Sundays are for basking in early morning sun with a cup of tea. Sundays are for basking in the afternoon sun with a cup of tea. Sundays are for basking in the evening sun with a cup of tea. And also, for reading.

  • This is a fascinating comment on Thirty Flights Of Loving (a game which some have dismissed because of its cinematic approach): "Usually, videogames inhabit spaces. They set them up to be populated, they create functioning, navigable environments that in some way or another have an unbroken connection to a previous space, even if it is only by virtue of the player’s memory. There is usually no cut. Like a long take from A Touch of Evil or Children of Men, the player wanders throughout a space at leisure, bearing witness to spatial connections unable to be hidden or emphasised through montage. But not always. Thirty Flights of Loving is a very unusual videogame. Thirty Flights of Loving is a videogame that cuts space up."

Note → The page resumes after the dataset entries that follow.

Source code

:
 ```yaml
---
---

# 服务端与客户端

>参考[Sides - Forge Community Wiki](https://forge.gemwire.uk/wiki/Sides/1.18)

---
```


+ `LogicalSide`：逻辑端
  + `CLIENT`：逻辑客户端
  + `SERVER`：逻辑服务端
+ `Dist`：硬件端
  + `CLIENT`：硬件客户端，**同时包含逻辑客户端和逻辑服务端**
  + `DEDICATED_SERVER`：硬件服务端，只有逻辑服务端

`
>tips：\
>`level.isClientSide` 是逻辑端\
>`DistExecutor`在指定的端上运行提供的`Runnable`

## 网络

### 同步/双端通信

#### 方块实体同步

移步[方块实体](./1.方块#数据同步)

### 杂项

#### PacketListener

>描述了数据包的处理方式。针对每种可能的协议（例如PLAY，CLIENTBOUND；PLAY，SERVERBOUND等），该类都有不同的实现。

  • Kotaku report on the Stardock/Elemental sexual harassment case: "This August, two years after Elemental's disastrous debut, Stardock filed a lawsuit against former employee Alexandra Miseta, claiming that actions she took immediately before her departure were a major contributing factor to Elemental's failure. However, Stardock vs. Miseta is not the first time Miseta and Stardock CEO Brad Wardell have faced off in court—and the timing of the new lawsuit suggests it could have more to do with the other court case than it does with Elemental."

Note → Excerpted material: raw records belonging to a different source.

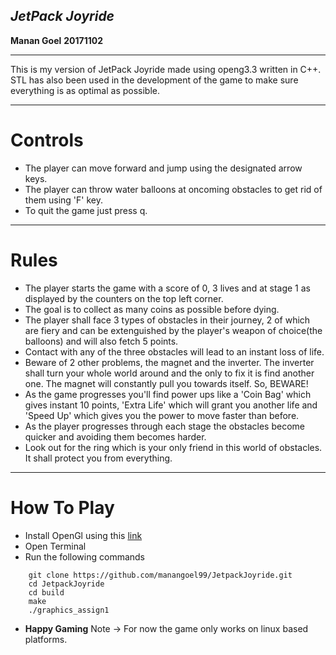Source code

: ***JetPack Joyride***
-------------------------------------
**Manan Goel**
**20171102**

----------------------------------------
This is my version of JetPack Joyride made using openg3.3 written in C++. STL has also been used in the development of the game to make sure everything is as optimal as possible.

----------------------------------------
Controls
=============
-   The player can move forward and jump using the designated arrow keys.
-   The player can throw water balloons at oncoming obstacles to get rid of them using 'F' key.
-   To quit the game just press q.
   
------------------------------------------

Rules
===========
-   The player starts the game with a score of 0, 3 lives and at stage 1 as displayed by the counters on the top left corner.
-   The goal is to collect as many coins as possible before dying.
-   The player shall face 3 types of obstacles in their journey, 2 of which are fiery and can be extenguished by the player's weapon of choice(the balloons) and will also fetch 5 points.
-   Contact with any of the three obstacles will lead to an instant loss of life.
-   Beware of 2 other problems, the magnet and the inverter. The inverter shall turn your whole world around and the only to fix it is find another one. The magnet will constantly pull you towards itself. So, BEWARE!
-   As the game progresses you'll find power ups like a 'Coin Bag' which gives instant 10 points, 'Extra Life' which will grant you another life and 'Speed Up' which gives you the power to move faster than before.
-   As the player progresses through each stage the obstacles become quicker and avoiding them becomes harder.
-   Look out for the ring which is your only friend in this world of obstacles. It shall protect you from everything.
-------------------------
How To Play
=================
- Install OpenGl using this [link](https://docs.google.com/document/d/1yz5GG5jFkeTPmeg_H8FzzBsm-5mxkxlpoWuqnj3eMd8/edit?usp=sharing)
- Open Terminal
- Run the following commands
```
    git clone https://github.com/manangoel99/JetpackJoyride.git
    cd JetpackJoyride
    cd build
    make
    ./graphics_assign1
```
- **Happy Gaming**
Note -> For now the game only works on linux based platforms.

  • RPG Codex talks to former Interplay and Troika man, Tim Cain: "I did enjoy both Fallout 3 and New Vegas. I know that surprised some of my fans, who wanted me to hate the games and rail against their design choices (which I have repeatedly pointed out were different than the ones I would have made), but there is no arguing that more people enjoy the modern versions of the franchise than the older ones."
  • Kotaku also have a look at employee-bashing of major games companies, which is a site I think everyone takes with a pinch of salt: "Perhaps foremost being that all the user-contributed reviews on the site it is anonymously contributed. Glassdoor admits in their FAQ that they are "unable to fully verify the identity of an anonymous user," but they "require each user to certify their employee relationship to the company when they post any content" and require someone to be registered with the site with a verified email address. Finally, they state "active community moderation and our commitment to review every post" severely mitigate the risk of inaccurate information going onto the site." All that said, there's some provocative and thought-provoking stuff in there, not all of it negative.
  • PCGamesN take a look at the strange tale of the self-destructing indie game: "By some blessing, GlitchHiker's creators didn't have to see it go. The team of five game developers and one musician were sat in a nearby bar when the text came in - like the hushed doctor, arms folded mutely in front of him - to say that the game didn't have long left, that they should make their goodbyes before the end. This pioneering group of indie developers had built a game that was programmed to self destruct. Now, the curtain was falling."
  • A question we will hear more in the future: When A Kickstarter Fails, Does Anyone Get Their Money Back?
  • Meanwhile, a lot of people have been taking about that other money question, Steam Greenlight's $100. Here's Jonas Kyratzes on the subject, and here's Rob Fearon: "And here’s the punchline. I had a computer. I had development software. I had art packages. I had sound packages. I had a whole myriad of stuff sitting on my computer. I had UDK and some wonderful guidance from Rob too. I didn’t have $100 I could throw down on a gamble as a business expense. Luckily, I didn’t need $100 as a business expense either but I’ve found out the past few days that this would make me entirely not a serious developer according to some people."
  • On "Seduce Me" being removed from Steam Greenlight: "I understand it more on iOS, because Apple has this air of, 'we're here to protect you, everything just works and it's a nice, safe place to be'... That's Apple's whole ethos: I don't like it, but I understand it. I don't understand Valve's, because it's supposed to be part of the PC, Linux ethos. I'd always seen them as being on the side of the underdog, on the side of free speech."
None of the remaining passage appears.